# Canon 50d Low light Noise



## Karloz (Aug 2, 2012)

HI

I have been using canon 50d for two years now an have been very disappointed with the hi level of image noise in low light conditions. I try where possible to shoot on 200 iso (50d Native ISO) despite this I still get what I consider to be a disappointing result.

I should be more clear on what I am using the camera for - I shoot night landscape and often have shutter open for up to 10 mins and it is very dark when I tale the photos.
Also shoot lot of "events" and wedding where lighting is low and would benefit from getting good images at around 1600 iso if possible.
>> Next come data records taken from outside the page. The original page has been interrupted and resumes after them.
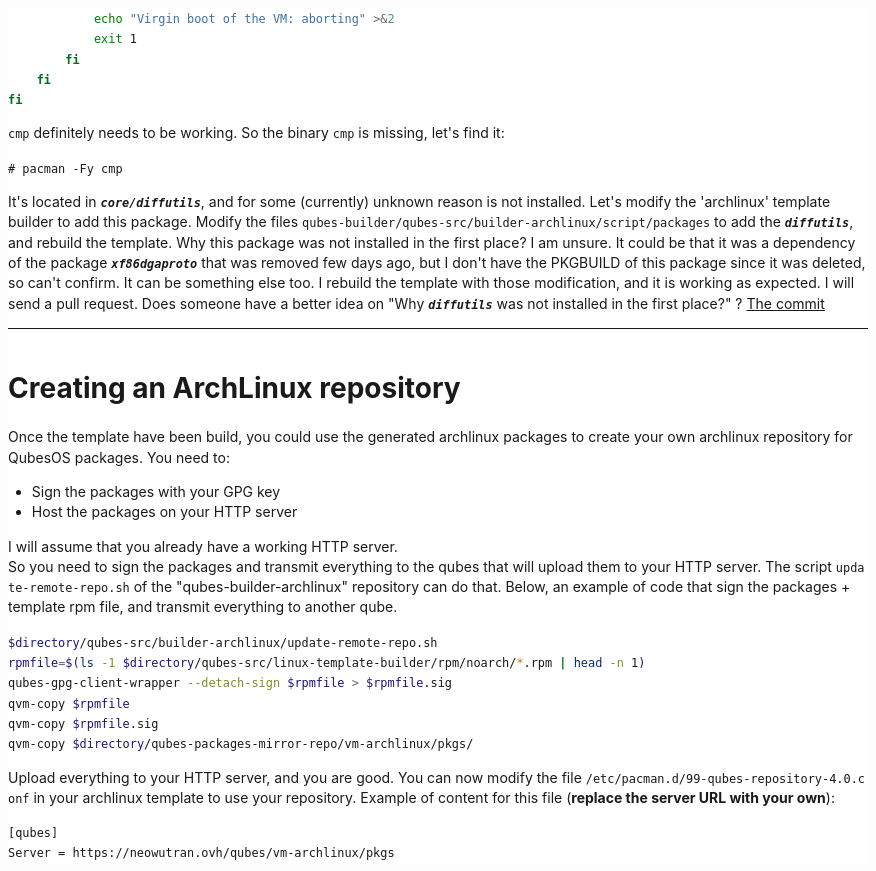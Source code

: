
 ``` sh
            echo "Virgin boot of the VM: aborting" >&2
            exit 1
        fi
    fi
fi
```

`cmp` definitely needs to be working. So the binary `cmp` is missing, let's find it:

``` console
# pacman -Fy cmp
```

It's located in ***`core/diffutils`***, and for some (currently) unknown reason is not installed. Let's modify the 'archlinux' template builder to add this package. Modify the files `qubes-builder/qubes-src/builder-archlinux/script/packages` to add the ***`diffutils`***, and rebuild the template. Why this package was not installed in the first place? I am unsure. It could be that it was a dependency of the package ***`xf86dgaproto`*** that was removed few days ago, but I don't have the PKGBUILD of this package since it was deleted, so can't confirm. It can be something else too. I rebuild the template with those modification, and it is working as expected. I will send a pull request. Does someone have a better idea on "Why ***`diffutils`*** was not installed in the first place?" ? [The commit](https://github.com/neowutran/qubes-builder-archlinux/commit/09a435fcc6bdcb19144d198ea20f7a27826c1d80)

------------------------------------------------------------------------

# Creating an ArchLinux repository

Once the template have been build, you could use the generated archlinux packages to create your own archlinux repository for QubesOS packages. You need to:

- Sign the packages with your GPG key
- Host the packages on your HTTP server

I will assume that you already have a working HTTP server.  
So you need to sign the packages and transmit everything to the qubes that will upload them to your HTTP server. The script `update-remote-repo.sh` of the "qubes-builder-archlinux" repository can do that. Below, an example of code that sign the packages + template rpm file, and transmit everything to another qube.

``` sh
$directory/qubes-src/builder-archlinux/update-remote-repo.sh
rpmfile=$(ls -1 $directory/qubes-src/linux-template-builder/rpm/noarch/*.rpm | head -n 1)
qubes-gpg-client-wrapper --detach-sign $rpmfile > $rpmfile.sig
qvm-copy $rpmfile
qvm-copy $rpmfile.sig
qvm-copy $directory/qubes-packages-mirror-repo/vm-archlinux/pkgs/
```

Upload everything to your HTTP server, and you are good. You can now modify the file `/etc/pacman.d/99-qubes-repository-4.0.conf` in your archlinux template to use your repository. Example of content for this file (**replace the server URL with your own**):

``` console
[qubes]
Server = https://neowutran.ovh/qubes/vm-archlinux/pkgs
```

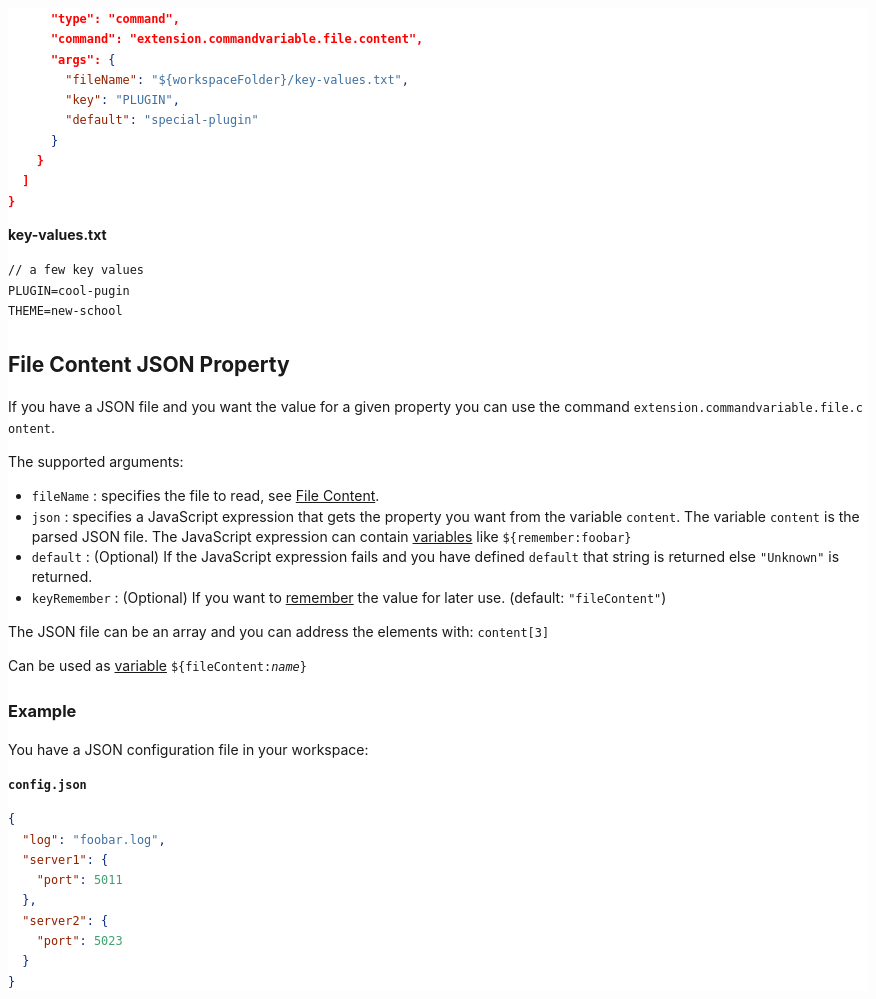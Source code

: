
```json
      "type": "command",
      "command": "extension.commandvariable.file.content",
      "args": {
        "fileName": "${workspaceFolder}/key-values.txt",
        "key": "PLUGIN",
        "default": "special-plugin"
      }
    }
  ]
}
```

**key-values.txt**
```txt
// a few key values
PLUGIN=cool-pugin
THEME=new-school
```

## File Content JSON Property

If you have a JSON file and you want the value for a given property you can use the command `extension.commandvariable.file.content`.

The supported arguments:

* `fileName` : specifies the file to read, see [File Content](#file-content).
* `json` : specifies a JavaScript expression that gets the property you want from the variable `content`. The variable `content` is the parsed JSON file. The JavaScript expression can contain [variables](#variables) like `${remember:foobar}`
* `default` : (Optional) If the JavaScript expression fails and you have defined `default` that string is returned else `"Unknown"` is returned.
* `keyRemember` : (Optional) If you want to [remember](#remember) the value for later use. (default: `"fileContent"`)

The JSON file can be an array and you can address the elements with: `content[3]`

Can be used as [variable](#variables) <code>&dollar;{fileContent:<em>name</em>}</code>

### Example

You have a JSON configuration file in your workspace:

**`config.json`**

```json
{
  "log": "foobar.log",
  "server1": {
    "port": 5011
  },
  "server2": {
    "port": 5023
  }
}
```
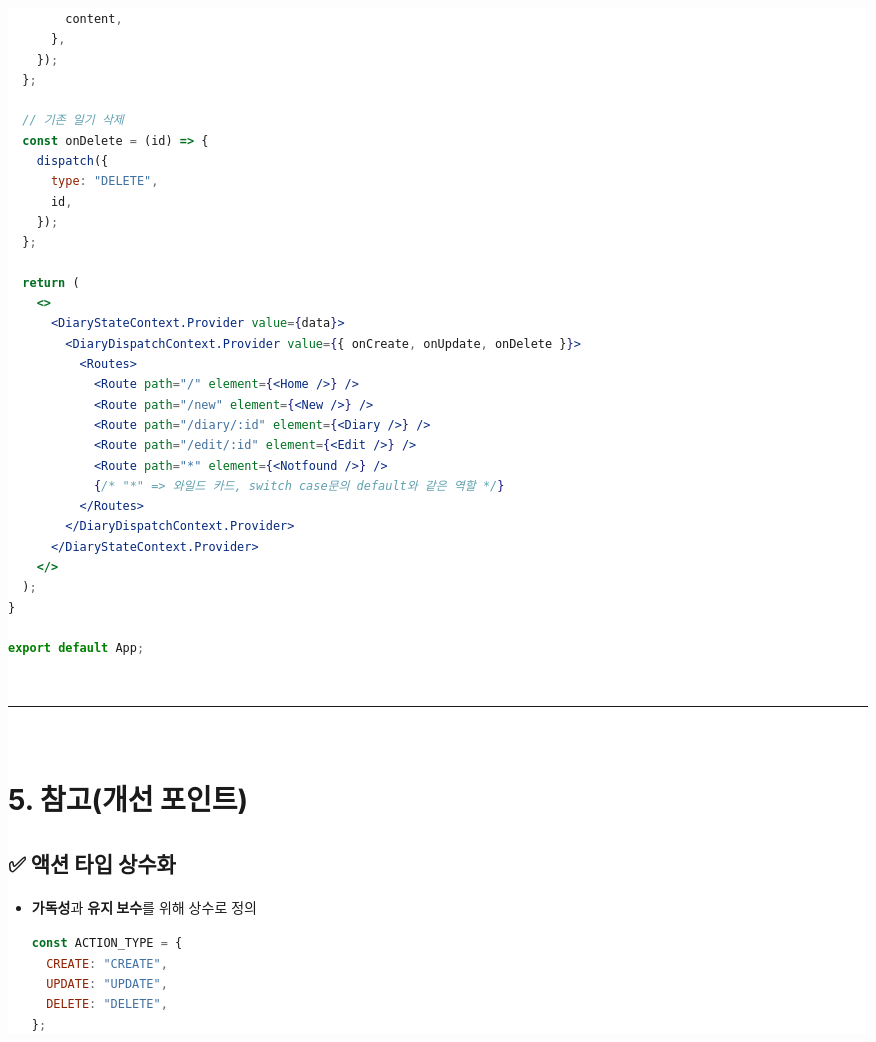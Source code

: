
 ```jsx
        content,
      },
    });
  };

  // 기존 일기 삭제
  const onDelete = (id) => {
    dispatch({
      type: "DELETE",
      id,
    });
  };

  return (
    <>
      <DiaryStateContext.Provider value={data}>
        <DiaryDispatchContext.Provider value={{ onCreate, onUpdate, onDelete }}>
          <Routes>
            <Route path="/" element={<Home />} />
            <Route path="/new" element={<New />} />
            <Route path="/diary/:id" element={<Diary />} />
            <Route path="/edit/:id" element={<Edit />} />
            <Route path="*" element={<Notfound />} />
            {/* "*" => 와일드 카드, switch case문의 default와 같은 역할 */}
          </Routes>
        </DiaryDispatchContext.Provider>
      </DiaryStateContext.Provider>
    </>
  );
}

export default App;
```

<br>

---

<br>

# 5. 참고(개선 포인트)

## ✅ 액션 타입 상수화

- **가독성**과 **유지 보수**를 위해 상수로 정의

  ```jsx
  const ACTION_TYPE = {
    CREATE: "CREATE",
    UPDATE: "UPDATE",
    DELETE: "DELETE",
  };
  ```
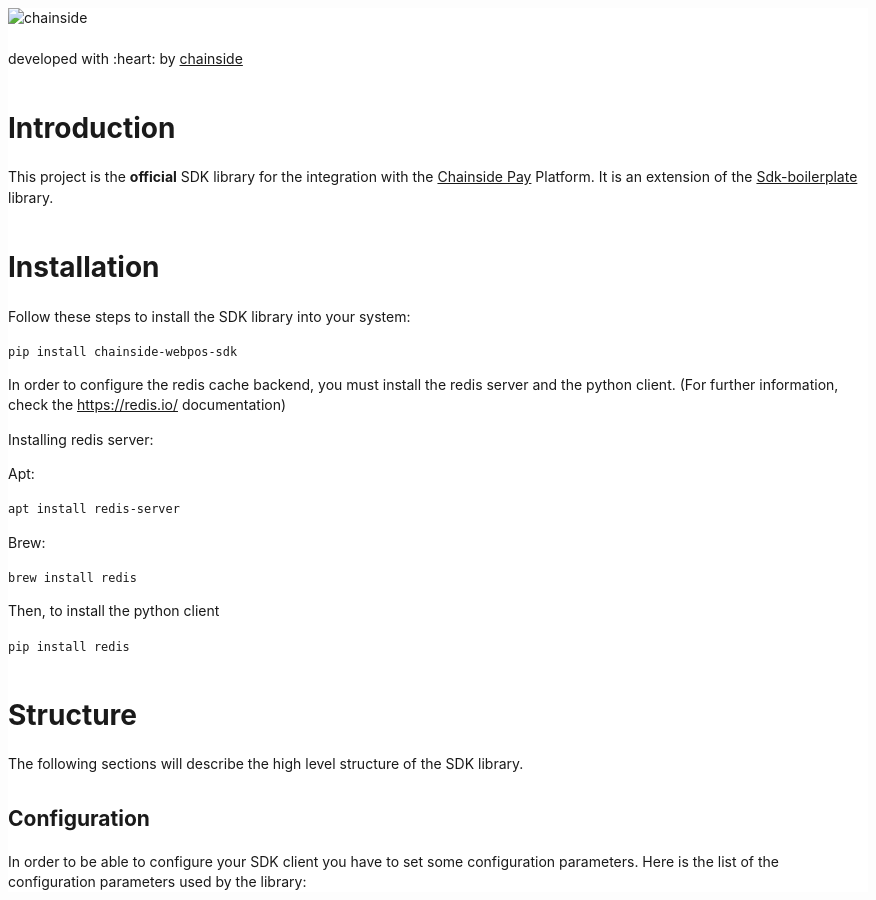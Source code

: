 
<p>
<img src="https://www.chainside.net/wp-content/themes/chainside2018/assets/favicon//favicon-192.png" alt="chainside" width="80">
<br \><br \>
developed with :heart: by <a href="https://www.chainside.net">chainside</a>
</p>





# Introduction

This project is the **official** SDK library for the integration with the [Chainside Pay]() Platform.
It is an extension of the [Sdk-boilerplate]() library.
 
# Installation

Follow these steps to install the SDK library into your system:

```bash
pip install chainside-webpos-sdk 
```

In order to configure the redis cache backend, you must install the redis server and the python
client. (For further information, check the https://redis.io/ documentation)

Installing redis server:

Apt:

```bash
apt install redis-server
```
Brew:

```bash
brew install redis
```

Then, to install the python client
```bash
pip install redis
```

# Structure

The following sections will describe the high level structure of the
SDK library.

## Configuration

In order to be able to configure your SDK client you have to set some
configuration parameters. Here is the list of the configuration parameters
used by the library:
I am looking at getting new camera soon and 50d will become spare camera. Its a toss up between 

1. 7d
2. 5d 11 perhaps second hand
3. 5d mark 111

Of course my preference would be a new 5d mark 111 but its looking like being out of my range at the moment - ant feed back on 7d and low light iso would be appreciated


----------



## jaomul (Aug 2, 2012)

Hi. I had a 50d as my first dslr and was disappointed with it also. I put this down to lack of knowledge until I bought a 550d as a backup second camera. Almost at once the 50d got very little use. I traded it for a 7d and am way happier with both noise control and general picture quality. Some people love the 50d and get great shots from it but I do think it has a very un flexible sensor which gives very little leeway for exposure being slightly off. I think without doubt the 5ds would be even better for noise control than the 7d


----------



## KenC (Aug 2, 2012)

Agree with everything jaomul said.  The sensors in all of the newer Canon bodies, including the Rebels (550D and above) and the 60D will give you noticeably better high-ISO results than the 50D.  Of course the full-frame models will be even better, but if price is an issue, any of these, even the 60D, would leave you more money for lenses.  The only reason to jump to the 7D, as far as I know, is for action photography.  It has better autofocus and can shoot more frames/second, but the uses you're describing don't seem to require those features.


----------



## aggieastrosfan (Aug 2, 2012)

One of the reasons I'd love to find a way to save enough money to upgrade my 50d to a 7d.  I seem to find myself in low lighting quite a bit, and while I can get good light at 1600, the picture is almost unusable. Very frustrating!


----------



## Dao (Aug 2, 2012)

aggieastrosfan said:


> One of the reasons I'd love to find a way to save enough money to upgrade my 50d to a 7d.  I seem to find myself in low lighting quite a bit, and while I can get good light at 1600, the picture is almost unusable. Very frustrating!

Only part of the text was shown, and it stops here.